I appreciate the effort that went into making this piece (even if I’m not a fan of the execution), and it got me thinking—just probably not about what they were hoping it would.
There is a great deal of ungodly excess within the “first world,” no question about it. Only a fool would try to say otherwise.
And if you don’t believe me, I give you exhibit A: the Double-down—
But we must be careful that we don’t let ungodly excess rob us of the enjoyment of the legitimate good gifts God has given us.
My children never have to wonder if there’s going to be food on the table because God provides it for us by giving me a job that pays for all our needs.
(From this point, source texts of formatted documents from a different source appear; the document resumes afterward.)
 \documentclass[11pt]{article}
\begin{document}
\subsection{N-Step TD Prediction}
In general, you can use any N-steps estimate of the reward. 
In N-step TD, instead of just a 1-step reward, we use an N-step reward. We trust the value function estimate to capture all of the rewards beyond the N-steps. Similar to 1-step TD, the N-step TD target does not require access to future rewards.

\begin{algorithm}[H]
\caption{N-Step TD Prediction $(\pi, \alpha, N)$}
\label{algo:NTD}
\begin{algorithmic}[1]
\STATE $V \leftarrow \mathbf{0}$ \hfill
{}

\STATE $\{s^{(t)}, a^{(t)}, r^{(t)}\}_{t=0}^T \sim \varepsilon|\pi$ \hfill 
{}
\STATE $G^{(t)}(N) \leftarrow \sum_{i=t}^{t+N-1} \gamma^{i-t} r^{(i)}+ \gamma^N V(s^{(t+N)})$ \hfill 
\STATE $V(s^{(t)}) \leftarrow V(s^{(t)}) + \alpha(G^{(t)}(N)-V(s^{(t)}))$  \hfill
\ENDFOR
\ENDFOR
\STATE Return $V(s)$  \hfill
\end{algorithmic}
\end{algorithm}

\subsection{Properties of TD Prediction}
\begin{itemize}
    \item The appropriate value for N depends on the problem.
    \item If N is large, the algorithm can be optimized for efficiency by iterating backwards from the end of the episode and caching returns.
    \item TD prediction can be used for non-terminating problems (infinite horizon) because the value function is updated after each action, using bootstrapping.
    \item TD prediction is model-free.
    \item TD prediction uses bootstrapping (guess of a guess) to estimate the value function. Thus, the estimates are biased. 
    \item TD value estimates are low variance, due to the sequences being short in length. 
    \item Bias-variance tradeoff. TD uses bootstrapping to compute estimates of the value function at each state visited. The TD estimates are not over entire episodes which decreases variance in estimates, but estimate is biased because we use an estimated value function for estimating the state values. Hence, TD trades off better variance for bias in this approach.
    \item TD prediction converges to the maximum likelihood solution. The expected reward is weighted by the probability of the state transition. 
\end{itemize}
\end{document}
They have clothes and toys and books and all these wonderful things that they are free to enjoy responsibly.
But they’re also increasingly aware that not everyone has what they have. Our oldest is delighted every time I give her money to give to the fund for the children of the Nepalese congregation our church supports. She knows the names of our Compassion-sponsored children and sometimes draws pictures for them. These are things we’re hoping to encourage and nurture in all our children.
The thing about “first world problems” is there’s this idea that we should feel bad about all that we have, as though anything beyond the basic necessities is inherently evil. But this goes too far (except possibly in the case of the aforementioned Double-Down).
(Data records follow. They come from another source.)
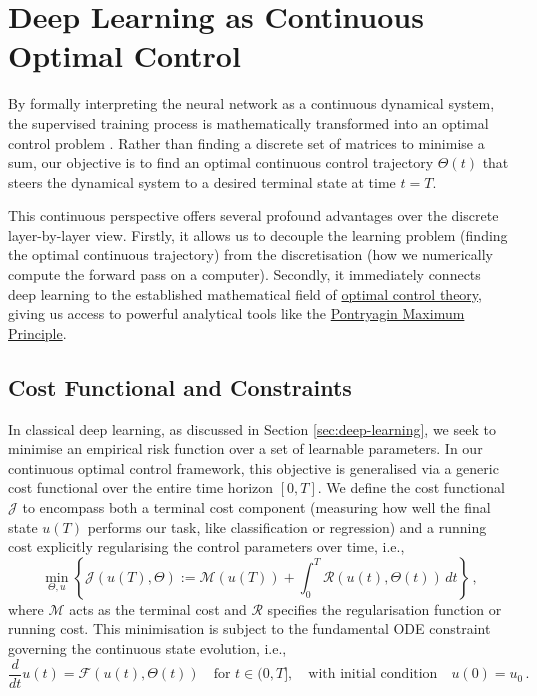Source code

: \section{Deep Learning as Continuous Optimal Control}
\label{sec:optimal_control}

By formally interpreting the neural network as a continuous dynamical system, the supervised training process is mathematically transformed into an optimal control problem \cite{benning2019deep, e2017proposal}. Rather than finding a discrete set of matrices to minimise a sum, our objective is to find an optimal continuous control trajectory $\Theta(t)$ that steers the dynamical system to a desired terminal state at time $t=T$.

This continuous perspective offers several profound advantages over the discrete layer-by-layer view. Firstly, it allows us to decouple the learning problem (finding the optimal continuous trajectory) from the discretisation (how we numerically compute the forward pass on a computer). Secondly, it immediately connects deep learning to the established mathematical field of \href{https://en.wikipedia.org/wiki/Optimal_control}{optimal control theory}, giving us access to powerful analytical tools like the \href{https://en.wikipedia.org/wiki/Pontryagin%27s_maximum_principle}{Pontryagin Maximum Principle}.

\subsection{Cost Functional and Constraints}

In classical deep learning, as discussed in Section \ref{sec:deep-learning}, we seek to minimise an empirical risk function over a set of learnable parameters. In our continuous optimal control framework, this objective is generalised via a generic cost functional over the entire time horizon $[0, T]$. We define the cost functional $\mathcal{J}$ to encompass both a terminal cost component (measuring how well the final state $u(T)$ performs our task, like classification or regression) and a running cost explicitly regularising the control parameters over time, i.e.,
\begin{equation}
    \min_{\Theta, u} \left\{ \mathcal{J}(u(T), \Theta) := \mathcal{M}(u(T)) + \int_0^T \mathcal{R}(u(t), \Theta(t)) \, dt \right\} \, ,
    \label{eq:generic_cost_functional}
\end{equation}
where $\mathcal{M}$ acts as the terminal cost and $\mathcal{R}$ specifies the regularisation function or running cost. This minimisation is subject to the fundamental ODE constraint governing the continuous state evolution, i.e.,
\begin{equation*}
    \frac{d}{dt}u(t) = \mathcal{F}\left(u(t), \Theta(t)\right) \quad \text{for } t \in (0, T], \quad \text{with initial condition} \quad u(0) = u_0 \, .
\end{equation*}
There’s something going on here that we need to be mindful of. Very often when we see appeals centered around “haves” and “have-nots”—keeping up with the Joneses, first world problems, all that sort of thing—the purpose is to motivate you to give to a particular cause… usually by making you feel guilty about what you have.
To condemn you and get you to perform an act of contrition in order to assuage your guilt.
This is nothing less than extortion.
Paul is exceedingly clear in 2 Cor. 9 (something I’ve written on many times here on the blog and in Awaiting a Savior) that giving should never be under compulsion, but all should give as he or she has decided in his or her heart, “not reluctantly or under compulsion” (2 Cor. 9:7)—that is, it should be freely and joyfully given—”for God loves a cheerful giver.”
We should always be willing to both challenge ourselves and be challenged from outside us about our giving and spending habits, but let’s be careful that we never succumb to something as crass and anti-gospel as guilting others into giving.